ACTION ITEM => Although the entries contain pictures, the copy should hold only their exact text.

Items from a data source:
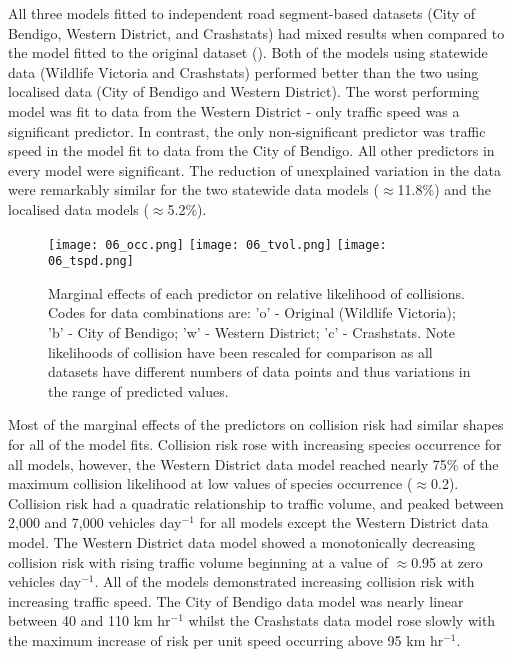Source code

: All three models fitted to independent road segment-based datasets (City of Bendigo, Western District, and Crashstats) had mixed results when compared to the model fitted to the original dataset (). Both of the models using statewide data (Wildlife Victoria and Crashstats) performed better than the two using localised data (City of Bendigo and Western District). The worst performing model was fit to data from the Western District - only traffic speed was a significant predictor. In contrast, the only non-significant predictor was traffic speed in the model fit to data from the City of Bendigo. All other predictors in every model were significant. The reduction of unexplained variation in the data were remarkably similar for the two statewide data models ($\approx$11.8\%) and the localised data models ($\approx$5.2\%).

\begin{figure*}[htp]
  \centering
  \texttt{[image: 06\_occ.png]}
  \texttt{[image: 06\_tvol.png]}
  \texttt{[image: 06\_tspd.png]}
  \caption[Marginal effects of predictor variables on relative likelihood of collision using independent datasets to train models]{Marginal effects of each predictor on relative likelihood of collisions. Codes for data combinations are: 'o' - Original (Wildlife Victoria); 'b' - City of Bendigo; 'w' - Western District; 'c' - Crashstats. Note likelihoods of collision have been rescaled for comparison as all datasets have different numbers of data points and thus variations in the range of predicted values.}
  \label{val_effects}
\end{figure*}

Most of the marginal effects of the predictors on collision risk had similar shapes for all of the model fits. Collision risk rose with increasing species occurrence for all models, however, the Western District data model reached nearly 75\% of the maximum collision likelihood at low values of species occurrence ($\approx$0.2). Collision risk had a quadratic relationship to traffic volume, and peaked between 2,000 and 7,000 vehicles day$^{-1}$ for all models except the Western District data model. The Western District data model showed a monotonically decreasing collision risk with rising traffic volume beginning at a value of $\approx$0.95 at zero vehicles day$^{-1}$. All of the models demonstrated increasing collision risk with increasing traffic speed. The City of Bendigo data model was nearly linear between 40 and 110 km hr$^{-1}$ whilst the Crashstats data model rose slowly with the maximum increase of risk per unit speed occurring above 95 km hr$^{-1}$.

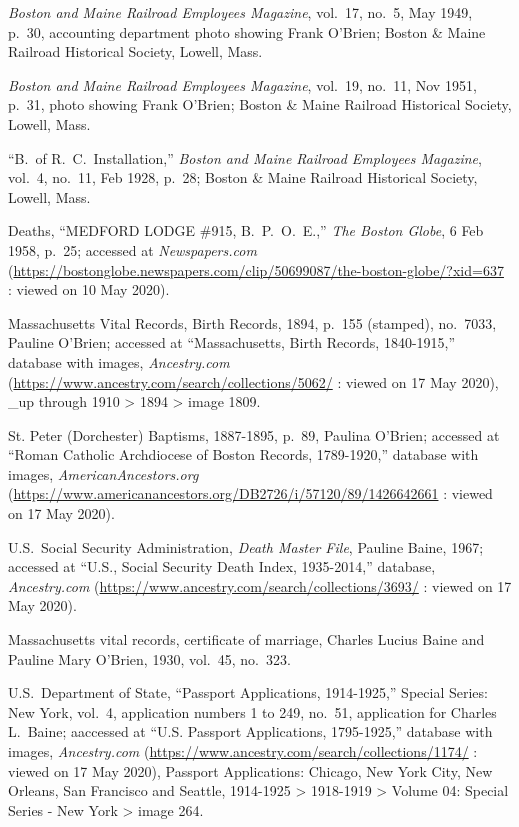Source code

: \begin{thebibliography}{999}
\textit{Boston and Maine Railroad Employees Magazine}, vol.\ 17, no.\ 5, May 1949, p.\ 30, accounting department photo showing Frank O'Brien; Boston \& Maine Railroad Historical Society, Lowell, Mass.

\textit{Boston and Maine Railroad Employees Magazine}, vol.\ 19, no.\ 11, Nov 1951, p.\ 31, photo showing Frank O'Brien; Boston \& Maine Railroad Historical Society, Lowell, Mass.

``B.\ of R.\ C.\ Installation,'' \textit{Boston and Maine Railroad Employees Magazine}, vol.\ 4, no.\ 11, Feb 1928, p.\ 28; Boston \& Maine Railroad Historical Society, Lowell, Mass.

Deaths, ``MEDFORD LODGE \#915, B.\ P.\ O.\ E.,'' \textit{The Boston Globe}, 6 Feb 1958, p.\ 25; accessed at \textit{Newspapers.com} (\url{https://bostonglobe.newspapers.com/clip/50699087/the-boston-globe/?xid=637} : viewed on 10 May 2020).


Massachusetts Vital Records, Birth Records, 1894, p.\ 155 (stamped), no.\ 7033, Pauline O'Brien; accessed at ``Massachusetts, Birth Records, 1840-1915,'' database with images, \textit{Ancestry.com} (\url{https://www.ancestry.com/search/collections/5062/} : viewed on 17 May 2020), \_up through 1910 > 1894 > image 1809.

St. Peter (Dorchester) Baptisms, 1887-1895, p.\ 89, Paulina O'Brien; accessed at ``Roman Catholic Archdiocese of Boston Records, 1789-1920,'' database with images, \textit{AmericanAncestors.org} (\url{https://www.americanancestors.org/DB2726/i/57120/89/1426642661} : viewed on 17 May 2020).

U.S.\ Social Security Administration, \textit{Death Master File}, Pauline Baine, 1967; accessed at ``U.S., Social Security Death Index, 1935-2014,'' database, \textit{Ancestry.com} (\url{https://www.ancestry.com/search/collections/3693/} : viewed on 17 May 2020).


Massachusetts vital records, certificate of marriage, Charles Lucius Baine and Pauline Mary O'Brien, 1930, vol.\ 45, no.\ 323.

U.S.\ Department of State, ``Passport Applications, 1914-1925,'' Special Series: New York, vol.\ 4, application numbers 1 to 249, no.\ 51, application for Charles L.\ Baine; aaccessed at ``U.S. Passport Applications, 1795-1925,'' database with images, \textit{Ancestry.com} (\url{https://www.ancestry.com/search/collections/1174/} : viewed on 17 May 2020), Passport Applications: Chicago, New York City, New Orleans, San Francisco and Seattle, 1914-1925 > 1918-1919 > Volume 04: Special Series - New York > image 264.


\end{thebibliography}

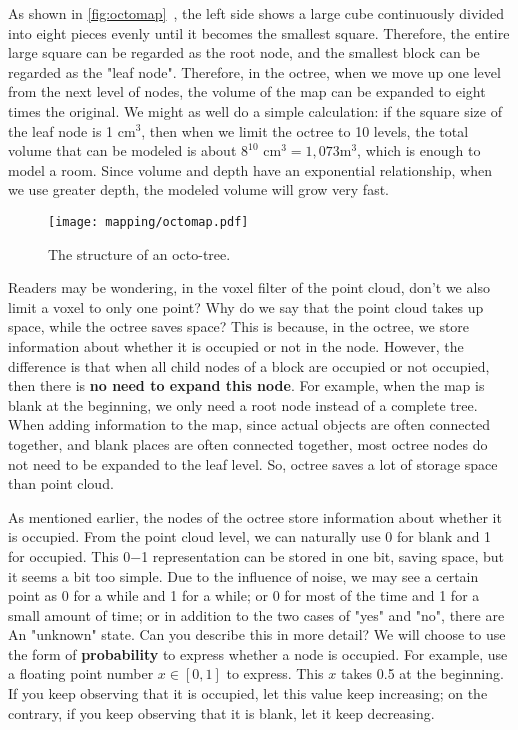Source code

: As shown in \autoref{fig:octomap}~, the left side shows a large cube continuously divided into eight pieces evenly until it becomes the smallest square. Therefore, the entire large square can be regarded as the root node, and the smallest block can be regarded as the "leaf node". Therefore, in the octree, when we move up one level from the next level of nodes, the volume of the map can be expanded to eight times the original. We might as well do a simple calculation: if the square size of the leaf node is 1 cm$^3$, then when we limit the octree to 10 levels, the total volume that can be modeled is about $8^{10}\text{ cm}^3 = 1,073\text{m}^3$, which is enough to model a room. Since volume and depth have an exponential relationship, when we use greater depth, the modeled volume will grow very fast.

\begin{figure}[!ht]
	\centering
	\texttt{[image: mapping/octomap.pdf]}
	\caption{The structure of an octo-tree.}
	\label{fig:octomap}
\end{figure}

Readers may be wondering, in the voxel filter of the point cloud, don't we also limit a voxel to only one point? Why do we say that the point cloud takes up space, while the octree saves space? This is because, in the octree, we store information about whether it is occupied or not in the node. However, the difference is that when all child nodes of a block are occupied or not occupied, then there is \textbf{no need to expand this node}. For example, when the map is blank at the beginning, we only need a root node instead of a complete tree. When adding information to the map, since actual objects are often connected together, and blank places are often connected together, most octree nodes do not need to be expanded to the leaf level. So, octree saves a lot of storage space than point cloud.

As mentioned earlier, the nodes of the octree store information about whether it is occupied. From the point cloud level, we can naturally use 0 for blank and 1 for occupied. This 0−1 representation can be stored in one bit, saving space, but it seems a bit too simple. Due to the influence of noise, we may see a certain point as 0 for a while and 1 for a while; or 0 for most of the time and 1 for a small amount of time; or in addition to the two cases of "yes" and "no", there are An "unknown" state. Can you describe this in more detail? We will choose to use the form of \textbf{probability} to express whether a node is occupied. For example, use a floating point number $x \in [0,1]$ to express. This $x$ takes 0.5 at the beginning. If you keep observing that it is occupied, let this value keep increasing; on the contrary, if you keep observing that it is blank, let it keep decreasing.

ANSWER SPACE =>
Source code

: All three models fitted to independent road segment-based datasets (City of Bendigo, Western District, and Crashstats) had mixed results when compared to the model fitted to the original dataset (). Both of the models using statewide data (Wildlife Victoria and Crashstats) performed better than the two using localised data (City of Bendigo and Western District). The worst performing model was fit to data from the Western District - only traffic speed was a significant predictor. In contrast, the only non-significant predictor was traffic speed in the model fit to data from the City of Bendigo. All other predictors in every model were significant. The reduction of unexplained variation in the data were remarkably similar for the two statewide data models ($\approx$11.8\%) and the localised data models ($\approx$5.2\%).

\begin{figure*}[htp]
  \centering
  \texttt{[image: 06\_occ.png]}
  \texttt{[image: 06\_tvol.png]}
  \texttt{[image: 06\_tspd.png]}
  \caption[Marginal effects of predictor variables on relative likelihood of collision using independent datasets to train models]{Marginal effects of each predictor on relative likelihood of collisions. Codes for data combinations are: 'o' - Original (Wildlife Victoria); 'b' - City of Bendigo; 'w' - Western District; 'c' - Crashstats. Note likelihoods of collision have been rescaled for comparison as all datasets have different numbers of data points and thus variations in the range of predicted values.}
  \label{val_effects}
\end{figure*}

Most of the marginal effects of the predictors on collision risk had similar shapes for all of the model fits. Collision risk rose with increasing species occurrence for all models, however, the Western District data model reached nearly 75\% of the maximum collision likelihood at low values of species occurrence ($\approx$0.2). Collision risk had a quadratic relationship to traffic volume, and peaked between 2,000 and 7,000 vehicles day$^{-1}$ for all models except the Western District data model. The Western District data model showed a monotonically decreasing collision risk with rising traffic volume beginning at a value of $\approx$0.95 at zero vehicles day$^{-1}$. All of the models demonstrated increasing collision risk with increasing traffic speed. The City of Bendigo data model was nearly linear between 40 and 110 km hr$^{-1}$ whilst the Crashstats data model rose slowly with the maximum increase of risk per unit speed occurring above 95 km hr$^{-1}$.

Source code

: \begin{thebibliography}{999}
\textit{Boston and Maine Railroad Employees Magazine}, vol.\ 17, no.\ 5, May 1949, p.\ 30, accounting department photo showing Frank O'Brien; Boston \& Maine Railroad Historical Society, Lowell, Mass.

\textit{Boston and Maine Railroad Employees Magazine}, vol.\ 19, no.\ 11, Nov 1951, p.\ 31, photo showing Frank O'Brien; Boston \& Maine Railroad Historical Society, Lowell, Mass.

``B.\ of R.\ C.\ Installation,'' \textit{Boston and Maine Railroad Employees Magazine}, vol.\ 4, no.\ 11, Feb 1928, p.\ 28; Boston \& Maine Railroad Historical Society, Lowell, Mass.

Deaths, ``MEDFORD LODGE \#915, B.\ P.\ O.\ E.,'' \textit{The Boston Globe}, 6 Feb 1958, p.\ 25; accessed at \textit{Newspapers.com} (\url{https://bostonglobe.newspapers.com/clip/50699087/the-boston-globe/?xid=637} : viewed on 10 May 2020).


Massachusetts Vital Records, Birth Records, 1894, p.\ 155 (stamped), no.\ 7033, Pauline O'Brien; accessed at ``Massachusetts, Birth Records, 1840-1915,'' database with images, \textit{Ancestry.com} (\url{https://www.ancestry.com/search/collections/5062/} : viewed on 17 May 2020), \_up through 1910 > 1894 > image 1809.

St. Peter (Dorchester) Baptisms, 1887-1895, p.\ 89, Paulina O'Brien; accessed at ``Roman Catholic Archdiocese of Boston Records, 1789-1920,'' database with images, \textit{AmericanAncestors.org} (\url{https://www.americanancestors.org/DB2726/i/57120/89/1426642661} : viewed on 17 May 2020).

U.S.\ Social Security Administration, \textit{Death Master File}, Pauline Baine, 1967; accessed at ``U.S., Social Security Death Index, 1935-2014,'' database, \textit{Ancestry.com} (\url{https://www.ancestry.com/search/collections/3693/} : viewed on 17 May 2020).


Massachusetts vital records, certificate of marriage, Charles Lucius Baine and Pauline Mary O'Brien, 1930, vol.\ 45, no.\ 323.

U.S.\ Department of State, ``Passport Applications, 1914-1925,'' Special Series: New York, vol.\ 4, application numbers 1 to 249, no.\ 51, application for Charles L.\ Baine; aaccessed at ``U.S. Passport Applications, 1795-1925,'' database with images, \textit{Ancestry.com} (\url{https://www.ancestry.com/search/collections/1174/} : viewed on 17 May 2020), Passport Applications: Chicago, New York City, New Orleans, San Francisco and Seattle, 1914-1925 > 1918-1919 > Volume 04: Special Series - New York > image 264.


\end{thebibliography}

Source code

: As shown in \autoref{fig:octomap}~, the left side shows a large cube continuously divided into eight pieces evenly until it becomes the smallest square. Therefore, the entire large square can be regarded as the root node, and the smallest block can be regarded as the "leaf node". Therefore, in the octree, when we move up one level from the next level of nodes, the volume of the map can be expanded to eight times the original. We might as well do a simple calculation: if the square size of the leaf node is 1 cm$^3$, then when we limit the octree to 10 levels, the total volume that can be modeled is about $8^{10}\text{ cm}^3 = 1,073\text{m}^3$, which is enough to model a room. Since volume and depth have an exponential relationship, when we use greater depth, the modeled volume will grow very fast.

\begin{figure}[!ht]
	\centering
	\texttt{[image: mapping/octomap.pdf]}
	\caption{The structure of an octo-tree.}
	\label{fig:octomap}
\end{figure}

Readers may be wondering, in the voxel filter of the point cloud, don't we also limit a voxel to only one point? Why do we say that the point cloud takes up space, while the octree saves space? This is because, in the octree, we store information about whether it is occupied or not in the node. However, the difference is that when all child nodes of a block are occupied or not occupied, then there is \textbf{no need to expand this node}. For example, when the map is blank at the beginning, we only need a root node instead of a complete tree. When adding information to the map, since actual objects are often connected together, and blank places are often connected together, most octree nodes do not need to be expanded to the leaf level. So, octree saves a lot of storage space than point cloud.

As mentioned earlier, the nodes of the octree store information about whether it is occupied. From the point cloud level, we can naturally use 0 for blank and 1 for occupied. This 0−1 representation can be stored in one bit, saving space, but it seems a bit too simple. Due to the influence of noise, we may see a certain point as 0 for a while and 1 for a while; or 0 for most of the time and 1 for a small amount of time; or in addition to the two cases of "yes" and "no", there are An "unknown" state. Can you describe this in more detail? We will choose to use the form of \textbf{probability} to express whether a node is occupied. For example, use a floating point number $x \in [0,1]$ to express. This $x$ takes 0.5 at the beginning. If you keep observing that it is occupied, let this value keep increasing; on the contrary, if you keep observing that it is blank, let it keep decreasing.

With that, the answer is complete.